- **TASK BRIEF**
The line with "inspect look in to", the line with "place the #accent", and all lines between them in the material below: return these exactly, and no others.

- **AVAILABLE DATA**
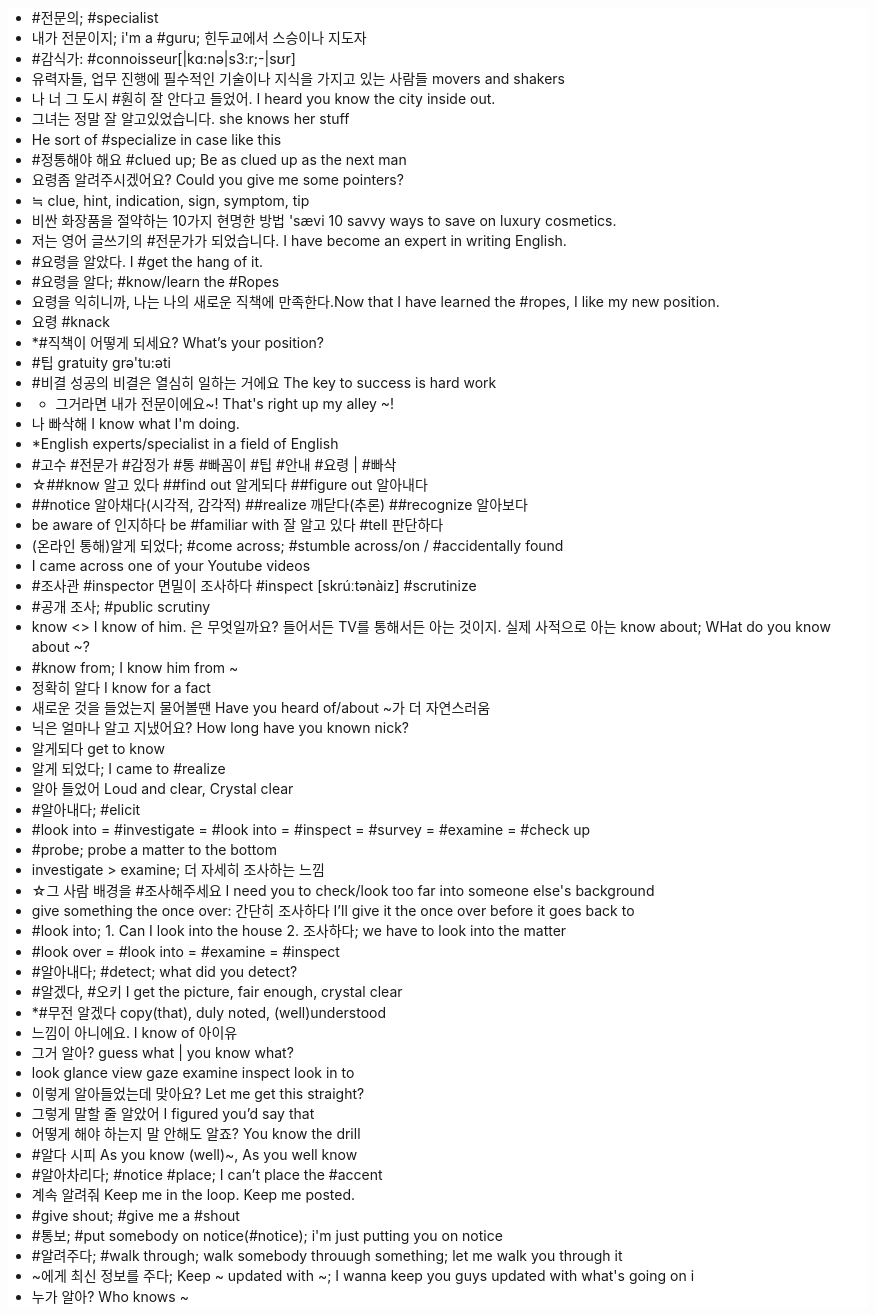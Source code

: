  * #전문의; #specialist
 * 내가 전문이지; i'm a #guru; 힌두교에서 스승이나 지도자
 * #감식가: #connoisseur[|kɑ:nə|s3:r;-|sʊr] 
 * 유력자들, 업무 진행에 필수적인 기술이나 지식을 가지고 있는 사람들 	 movers and shakers 
 * 나 너 그 도시 #훤히 잘 안다고 들었어. 			 I heard you know the city inside out.
 * 그녀는 정말 잘 알고있었습니다. 				 	 she knows her stuff
 * He sort of #specialize in case like this
 * #정통해야 해요 #clued up; Be as clued up as the next man
 * 요령좀 알려주시겠어요? 					 Could you give me some pointers?
 * ≒ clue, hint, indication, sign, symptom, tip
 * 비싼 화장품을 절약하는 10가지 현명한 방법 	 'sӕvi 10 savvy ways to save on luxury cosmetics.
 * 저는 영어 글쓰기의 #전문가가 되었습니다. 	 I have become an expert in writing English. 
 * #요령을 알았다. 								 I #get the hang of it.
 * #요령을 알다; #know/learn the #Ropes
 * 요령을 익히니까, 나는 나의 새로운 직책에 만족한다.Now that I have learned the #ropes, I like my new position.
 * 요령 #knack
 * *#직책이 어떻게 되세요? 							 What’s your position?
 * #팁 										gratuity grə'tu:əti
 * #비결 성공의 비결은 열심히 일하는 거에요 			 The key to success is hard work
 * - 그거라면 내가 전문이에요~!					 That's right up my alley ~! 
 * 나 빠삭해 							 I know what I'm doing.
 * *English experts/specialist in a field of English
 * #고수 #전문가 #감정가 #통 #빠꼼이 #팁 #안내 #요령 | #빠삭
 * ☆##know 알고 있다 ##find out 알게되다 ##figure out 알아내다
 * ##notice 알아채다(시각적, 감각적) ##realize 깨닫다(추론) ##recognize 알아보다 
 * be aware of 인지하다 be #familiar with 잘 알고 있다 #tell 판단하다
 * (온라인 통해)알게 되었다; #come across; #stumble across/on / #accidentally found
 * I came across one of your Youtube videos
 * #조사관 #inspector 면밀이 조사하다 #inspect [skrúːtənàiz] #scrutinize
 * #공개 조사; #public scrutiny
 * know <> I know of him. 은 무엇일까요? 들어서든 TV를 통해서든 아는 것이지. 실제 사적으로 아는 know about; WHat do you know about ~?
 * #know from; I know him from ~
 * 정확히 알다 									I know for a fact
 * 새로운 것을 들었는지 물어볼땐 Have you heard of/about ~가 더 자연스러움
 * 닉은 얼마나 알고 지냈어요?					How long have you known nick?
 * 알게되다 get to know
 * 알게 되었다; I came to #realize
 * 알아 들었어 							 Loud and clear, Crystal clear
 * #알아내다; #elicit
 * #look into = #investigate = #look into = #inspect = #survey = #examine = #check up
 * #probe; probe a matter to the bottom
 * investigate > examine; 더 자세히 조사하는 느낌
 * ☆그 사람 배경을 #조사해주세요 	I need you to check/look too far into someone else's background
 * give something the once over: 간단히 조사하다 I’ll give it the once over before it goes back to
 * #look into; 1. Can I look into the house 2. 조사하다; we have to look into the matter
 * #look over = #look into = #examine = #inspect
 * #알아내다; #detect; what did you detect?
 * #알겠다, #오키 					 I get the picture, fair enough, crystal clear
 * *#무전 알겠다 						 copy(that), duly noted, (well)understood
 * 느낌이 아니에요. I know of 아이유
 * 그거 알아? 							 guess what | you know what?
 * look glance view gaze examine inspect look in to
 * 이렇게 알아들었는데 맞아요? 						 Let me get this straight?
 * 그렇게 말할 줄 알았어 						 I figured you’d say that
 * 어떻게 해야 하는지 말 안해도 알죠? 					 You know the drill
 * #알다 시피 						 As you know (well)~, As you well know 
 * #알아차리다; #notice #place; I can’t place the #accent
 * 계속 알려줘 						 Keep me in the loop. Keep me posted.
 * #give shout; #give me a #shout
 * #통보; #put somebody on notice(#notice); i'm just putting you on notice
 * #알려주다; #walk through; walk somebody throuugh something; let me walk you through it
 * ~에게 최신 정보를 주다; Keep ~ updated with ~; I wanna keep you guys updated with what's going on i
 * 누가 알아? 									 Who knows ~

- **TASK SOLUTION**
 * look glance view gaze examine inspect look in to
 * 이렇게 알아들었는데 맞아요? 						 Let me get this straight?
 * 그렇게 말할 줄 알았어 						 I figured you’d say that
 * 어떻게 해야 하는지 말 안해도 알죠? 					 You know the drill
 * #알다 시피 						 As you know (well)~, As you well know 
 * #알아차리다; #notice #place; I can’t place the #accent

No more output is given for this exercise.